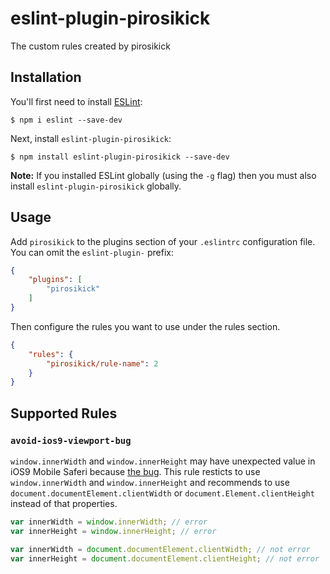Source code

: # eslint-plugin-pirosikick

The custom rules created by pirosikick

## Installation

You'll first need to install [ESLint](http://eslint.org):

```
$ npm i eslint --save-dev
```

Next, install `eslint-plugin-pirosikick`:

```
$ npm install eslint-plugin-pirosikick --save-dev
```

**Note:** If you installed ESLint globally (using the `-g` flag) then you must also install `eslint-plugin-pirosikick` globally.

## Usage

Add `pirosikick` to the plugins section of your `.eslintrc` configuration file. You can omit the `eslint-plugin-` prefix:

```json
{
    "plugins": [
        "pirosikick"
    ]
}
```


Then configure the rules you want to use under the rules section.

```json
{
    "rules": {
        "pirosikick/rule-name": 2
    }
}
```

## Supported Rules

### `avoid-ios9-viewport-bug`

`window.innerWidth` and `window.innerHeight` may have unexpected value
in iOS9 Mobile Saferi because [the bug](https://forums.developer.apple.com/thread/13510).
This rule resticts to use `window.innerWidth` and `window.innerHeight`
and recommends to use `document.documentElement.clientWidth` or `document.Element.clientHeight`
instead of that properties.

```javascript
var innerWidth = window.innerWidth; // error
var innerHeight = window.innerHeight; // error

var innerWidth = document.documentElement.clientWidth; // not error
var innerHeight = document.documentElement.clientHeight; // not error
```
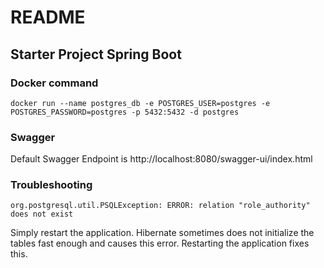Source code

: # README #

## Starter Project Spring Boot



### Docker command
```
docker run --name postgres_db -e POSTGRES_USER=postgres -e POSTGRES_PASSWORD=postgres -p 5432:5432 -d postgres
```

### Swagger
Default Swagger Endpoint is http://localhost:8080/swagger-ui/index.html

### Troubleshooting

```
org.postgresql.util.PSQLException: ERROR: relation "role_authority" does not exist
```
Simply restart the application. Hibernate sometimes does not initialize the tables fast enough and causes this error. Restarting the application fixes this.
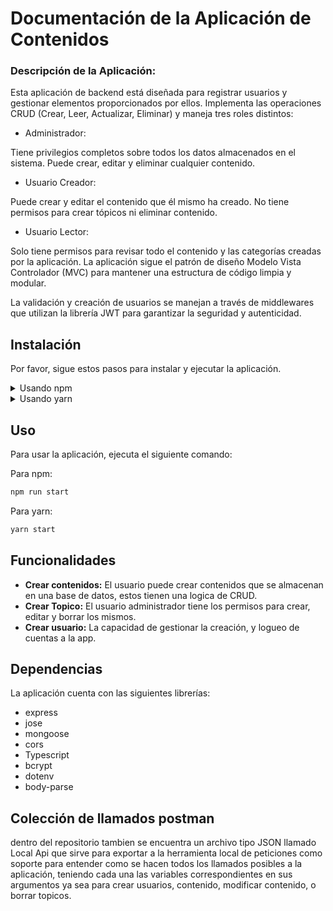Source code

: # Documentación de la Aplicación de Contenidos

### Descripción de la Aplicación:

Esta aplicación de backend está diseñada para registrar usuarios y gestionar elementos proporcionados por ellos. Implementa las operaciones CRUD (Crear, Leer, Actualizar, Eliminar) y maneja tres roles distintos:

- Administrador:

Tiene privilegios completos sobre todos los datos almacenados en el sistema.
Puede crear, editar y eliminar cualquier contenido.

- Usuario Creador:

Puede crear y editar el contenido que él mismo ha creado.
No tiene permisos para crear tópicos ni eliminar contenido.

- Usuario Lector:

Solo tiene permisos para revisar todo el contenido y las categorías creadas por la aplicación.
La aplicación sigue el patrón de diseño Modelo Vista Controlador (MVC) para mantener una estructura de código limpia y modular.

La validación y creación de usuarios se manejan a través de middlewares que utilizan la librería JWT para garantizar la seguridad y autenticidad.


## Instalación
Por favor, sigue estos pasos para instalar y ejecutar la aplicación.

<details>
  <summary>Usando npm</summary>

  1. Clona el repositorio:
     ```bash
     git clone https://github.com/tankez0r/disruptive-challenge-backend.git
     ```

  2. Navega al directorio del proyecto:
     ```bash
     cd disruptive-challenge-backend
     ```

  3. Instala las dependencias utilizando npm:
     ```bash
     npm install
     ```

</details>

<details>
  <summary>Usando yarn</summary>

  1. Clona el repositorio:
     ```bash
    git clone https://github.com/tankez0r/disruptive-challenge-backend.git
     ```

  2. Navega al directorio del proyecto:
     ```bash
     cd disruptive-challenge-backend
     ```

  3. Instala las dependencias utilizando yarn:
     ```bash
     yarn install
     ```

</details>

## Uso

Para usar la aplicación, ejecuta el siguiente comando:

Para npm:
```bash
npm run start
```

Para yarn:
```bash
yarn start
```

## Funcionalidades

- **Crear contenidos:** El usuario puede crear contenidos que se almacenan en una base de datos, estos tienen una logica de CRUD.
- **Crear Topico:** El usuario administrador tiene los permisos para crear, editar y borrar los mismos.
- **Crear usuario:** La capacidad de gestionar la creación, y logueo de cuentas a la app. 


## Dependencias

La aplicación cuenta con las siguientes librerías:

- express
- jose
- mongoose
- cors
- Typescript
- bcrypt
- dotenv
- body-parse

## Colección de llamados postman

dentro del repositorio tambien se encuentra un archivo tipo JSON llamado Local Api que sirve para exportar a la herramienta local de peticiones como soporte para entender como se hacen
todos los llamados posibles a la aplicación, teniendo cada una las variables correspondientes en sus argumentos ya sea para crear usuarios, contenido, modificar contenido, o borrar topicos.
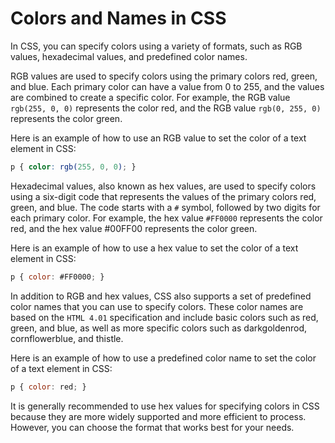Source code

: # Colors and Names in CSS

In CSS, you can specify colors using a variety of formats, such as RGB values, hexadecimal values, and predefined color names.

RGB values are used to specify colors using the primary colors red, green, and blue. Each primary color can have a value from 0 to 255, and the values are combined to create a specific color. For example, the RGB value `rgb(255, 0, 0)` represents the color red, and the RGB value `rgb(0, 255, 0)` represents the color green.

Here is an example of how to use an RGB value to set the color of a text element in CSS:

```css
p { color: rgb(255, 0, 0); } 
```

Hexadecimal values, also known as hex values, are used to specify colors using a six-digit code that represents the values of the primary colors red, green, and blue. The code starts with a `#` symbol, followed by two digits for each primary color. For example, the hex value `#FF0000` represents the color red, and the hex value #00FF00 represents the color green.

Here is an example of how to use a hex value to set the color of a text element in CSS:

```javascript
p { color: #FF0000; } 
```

In addition to RGB and hex values, CSS also supports a set of predefined color names that you can use to specify colors. These color names are based on the `HTML 4.01` specification and include basic colors such as red, green, and blue, as well as more specific colors such as darkgoldenrod, cornflowerblue, and thistle.

Here is an example of how to use a predefined color name to set the color of a text element in CSS:

```javascript
p { color: red; } 
```

It is generally recommended to use hex values for specifying colors in CSS because they are more widely supported and more efficient to process. However, you can choose the format that works best for your needs.

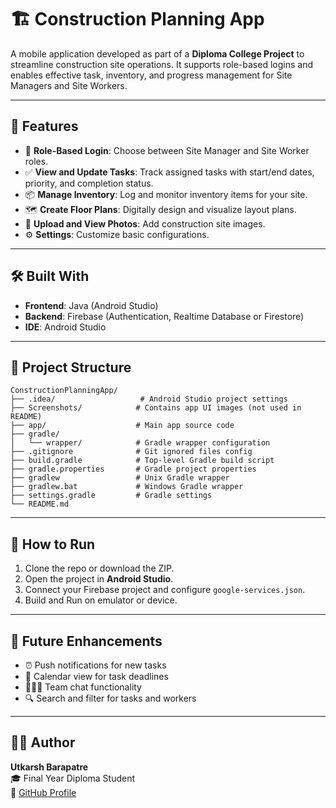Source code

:
# 🏗️ Construction Planning App

A mobile application developed as part of a **Diploma College Project** to streamline construction site operations. It supports role-based logins and enables effective task, inventory, and progress management for Site Managers and Site Workers.

---

## 📱 Features

- 🔐 **Role-Based Login**: Choose between Site Manager and Site Worker roles.
- ✅ **View and Update Tasks**: Track assigned tasks with start/end dates, priority, and completion status.
- 📦 **Manage Inventory**: Log and monitor inventory items for your site.
- 🗺️ **Create Floor Plans**: Digitally design and visualize layout plans.
- 📸 **Upload and View Photos**: Add construction site images.
- ⚙️ **Settings**: Customize basic configurations.

---

## 🛠️ Built With

- **Frontend**: Java (Android Studio)
- **Backend**: Firebase (Authentication, Realtime Database or Firestore)
- **IDE**: Android Studio

---

## 📂 Project Structure

```
ConstructionPlanningApp/
├── .idea/                   # Android Studio project settings
├── Screenshots/            # Contains app UI images (not used in README)
├── app/                    # Main app source code
├── gradle/
│   └── wrapper/            # Gradle wrapper configuration
├── .gitignore              # Git ignored files config
├── build.gradle            # Top-level Gradle build script
├── gradle.properties       # Gradle project properties
├── gradlew                 # Unix Gradle wrapper
├── gradlew.bat             # Windows Gradle wrapper
├── settings.gradle         # Gradle settings
└── README.md
```

---

## 🚀 How to Run

1. Clone the repo or download the ZIP.
2. Open the project in **Android Studio**.
3. Connect your Firebase project and configure `google-services.json`.
4. Build and Run on emulator or device.

---

## 🧠 Future Enhancements

- ⏰ Push notifications for new tasks
- 📅 Calendar view for task deadlines
- 🧑‍🤝‍🧑 Team chat functionality
- 🔍 Search and filter for tasks and workers

---

## 👨‍🎓 Author

**Utkarsh Barapatre**  
🎓 Final Year Diploma Student  
🔗 [GitHub Profile](https://github.com/utkarshbarapatre)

----------

Return only this span, exactly: the line that contains "- 🗺️ **Create" and all lines after it to the end of the records.

- 🗺️ **Create Floor Plans**: Digitally design and visualize layout plans.
- 📸 **Upload and View Photos**: Add construction site images.
- ⚙️ **Settings**: Customize basic configurations.

---

## 🛠️ Built With

- **Frontend**: Java (Android Studio)
- **Backend**: Firebase (Authentication, Realtime Database or Firestore)
- **IDE**: Android Studio

---

## 📂 Project Structure

```
ConstructionPlanningApp/
├── .idea/                   # Android Studio project settings
├── Screenshots/            # Contains app UI images (not used in README)
├── app/                    # Main app source code
├── gradle/
│   └── wrapper/            # Gradle wrapper configuration
├── .gitignore              # Git ignored files config
├── build.gradle            # Top-level Gradle build script
├── gradle.properties       # Gradle project properties
├── gradlew                 # Unix Gradle wrapper
├── gradlew.bat             # Windows Gradle wrapper
├── settings.gradle         # Gradle settings
└── README.md
```

---

## 🚀 How to Run

1. Clone the repo or download the ZIP.
2. Open the project in **Android Studio**.
3. Connect your Firebase project and configure `google-services.json`.
4. Build and Run on emulator or device.

---

## 🧠 Future Enhancements

- ⏰ Push notifications for new tasks
- 📅 Calendar view for task deadlines
- 🧑‍🤝‍🧑 Team chat functionality
- 🔍 Search and filter for tasks and workers

---

## 👨‍🎓 Author

**Utkarsh Barapatre**  
🎓 Final Year Diploma Student  
🔗 [GitHub Profile](https://github.com/utkarshbarapatre)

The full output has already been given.